_Activity_: Retype all entries exactly, skipping pictures.

_Records for this exercise_:
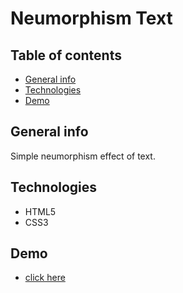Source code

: # Neumorphism Text

## Table of contents
* [General info](#general-info)
* [Technologies](#technologies)
* [Demo](#demo)

## General info

Simple neumorphism effect of text.

## Technologies

* HTML5
* CSS3

## Demo

- [click here](https://mikulew.github.io/css-neumorphism-text/)
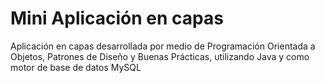 # Mini Aplicación en capas
Aplicación en capas desarrollada por medio de Programación Orientada a Objetos, Patrones de Diseño y Buenas Prácticas, utilizando Java y como motor de base de datos MySQL
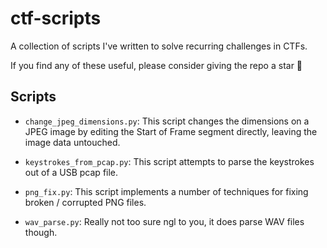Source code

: # ctf-scripts
A collection of scripts I've written to solve recurring challenges in CTFs.

If you find any of these useful, please consider giving the repo a star :pleading_face:

## Scripts

- `change_jpeg_dimensions.py`:
    This script changes the dimensions on a JPEG image by editing the Start of Frame segment directly, leaving the image data untouched.

- `keystrokes_from_pcap.py`:
    This script attempts to parse the keystrokes out of a USB pcap file.

- `png_fix.py`:
    This script implements a number of techniques for fixing broken / corrupted PNG files.

- `wav_parse.py`:
    Really not too sure ngl to you, it does parse WAV files though.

_Expected answer_:
Source code

: # Neumorphism Text

## Table of contents
* [General info](#general-info)
* [Technologies](#technologies)
* [Demo](#demo)

## General info

Simple neumorphism effect of text.

## Technologies

* HTML5
* CSS3

## Demo

- [click here](https://mikulew.github.io/css-neumorphism-text/)
 # Mini Aplicación en capas
Aplicación en capas desarrollada por medio de Programación Orientada a Objetos, Patrones de Diseño y Buenas Prácticas, utilizando Java y como motor de base de datos MySQL
Source code

: # ctf-scripts
A collection of scripts I've written to solve recurring challenges in CTFs.

If you find any of these useful, please consider giving the repo a star :pleading_face:

## Scripts

- `change_jpeg_dimensions.py`:
    This script changes the dimensions on a JPEG image by editing the Start of Frame segment directly, leaving the image data untouched.

- `keystrokes_from_pcap.py`:
    This script attempts to parse the keystrokes out of a USB pcap file.

- `png_fix.py`:
    This script implements a number of techniques for fixing broken / corrupted PNG files.

- `wav_parse.py`:
    Really not too sure ngl to you, it does parse WAV files though.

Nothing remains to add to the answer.